- Directed by: Carlo J. Caparas
- Screenplay by: Carlo J. Caparas; Rene Villanueva;
- Story by: Carlo J. Caparas
- Produced by: Ramon Salvador
- Starring: Lito Lapid; J.C. Bonnin; Ruel Vernal;
- Cinematography: Sergio Lobo
- Edited by: Ike Jarlego Jr.
- Music by: Ricky del Rosario
- Production company: Viva Films
- Distributed by: Viva Films
- Release date: February 4, 1987;
- Running time: 105 minutes
- Country: Philippines
- Language: Filipino

= Kamagong (film) =

Philippine action drama film

Kamagong is a 1987 Philippine action drama film written and directed by Carlo J. Caparas. The film stars Lito Lapid, J.C. Bonnin and Ruel Vernal. The film involves the use of a martial arts sport called arnis.

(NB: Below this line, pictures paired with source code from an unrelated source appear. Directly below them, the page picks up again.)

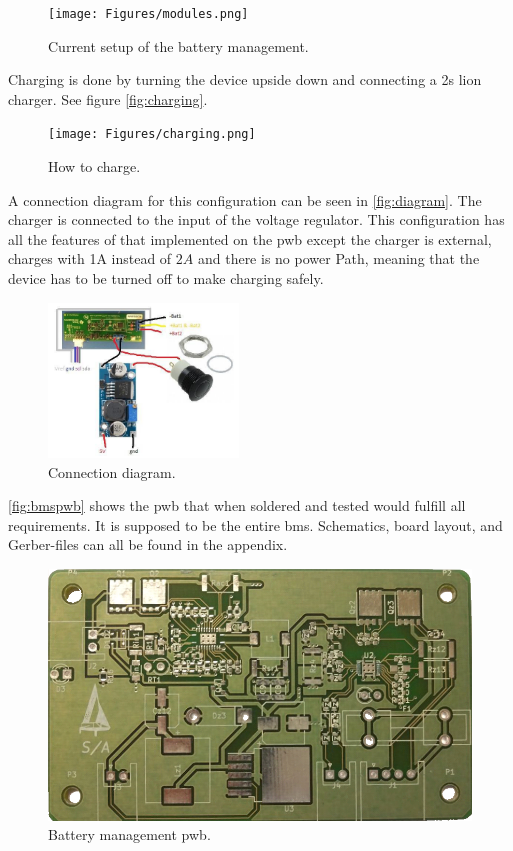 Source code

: \begin{figure}[H]
	\centering
	\texttt{[image: Figures/modules.png]}
	\caption{Current setup of the battery management.}
	\label{fig:modules}
\end{figure}


Charging is done by turning the device upside down and connecting a \gls{2s} \gls{lion} charger. See figure \autoref{fig:charging}.

\begin{figure}[H]
	\centering
	\texttt{[image: Figures/charging.png]}
	\caption{How to charge.}
	\label{fig:charging}
\end{figure}

A connection diagram for this configuration can be seen in \autoref{fig:diagram}. The charger is connected to the input of the voltage regulator. This configuration has all the features of that implemented on the \gls{pwb} except the charger is external, charges with 1A instead of $2A$ and there is no power Path, meaning that the device has to be turned off to make charging safely.

\begin{figure}[H]
	\centering
	\includegraphics[width=0.45\textwidth]{Figures/diagram.jpg}
	\caption{Connection diagram.}
	\label{fig:diagram}
\end{figure} 

\autoref{fig:bmspwb} shows the \gls{pwb} that when soldered and tested would fulfill all requirements. It is supposed to be the entire \gls{bms}. 
Schematics, board layout, and Gerber-files can all be found in the appendix. %

\begin{figure}[H]
	\centering
	\includegraphics[width=.6\textwidth]{Figures/bmspwb.png}
	\caption{Battery management \gls{pwb}.}
	\label{fig:bmspwb}
\end{figure}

The film is streaming online on YouTube.

==Plot==
Ariel (Bonnin) perfects his skills in arnis and his idol Manuel (Lapid) made him rediscover what it takes to be a man.

==Cast==
- Lito Lapid as Manuel
- J.C. Bonnin as Ariel Salgado
- Eddie Garcia as Mr. Guevarra
- Ruel Vernal as Lorenzo Montero
- Mia Pratts as Belen
- Bong Dimayacyac as Melissa
- Dencio Padilla as Dencio
- Jaime Fabregas as Cenon Beltran
- Beth Bautista as Tarsila
- Julio Diaz as Emilio Salgado
- Mario Escudero as Rufo
- Sabatini Fernandez as Sutero
- Bomber Moran as Taber
- Ernie Zarate as Chavez

==Animated adaptation==
An anime-influenced animated adaptation of the film was announced in 2018. It will be produced by Sinag Animation Studios. The production was reportedly in the works in 2019, with the release of a trailer and an animated music video for its theme song "Ako'y Magwawagi". However, it experienced issues due to the COVID-19 pandemic. As of 2023, its status is currently unknown.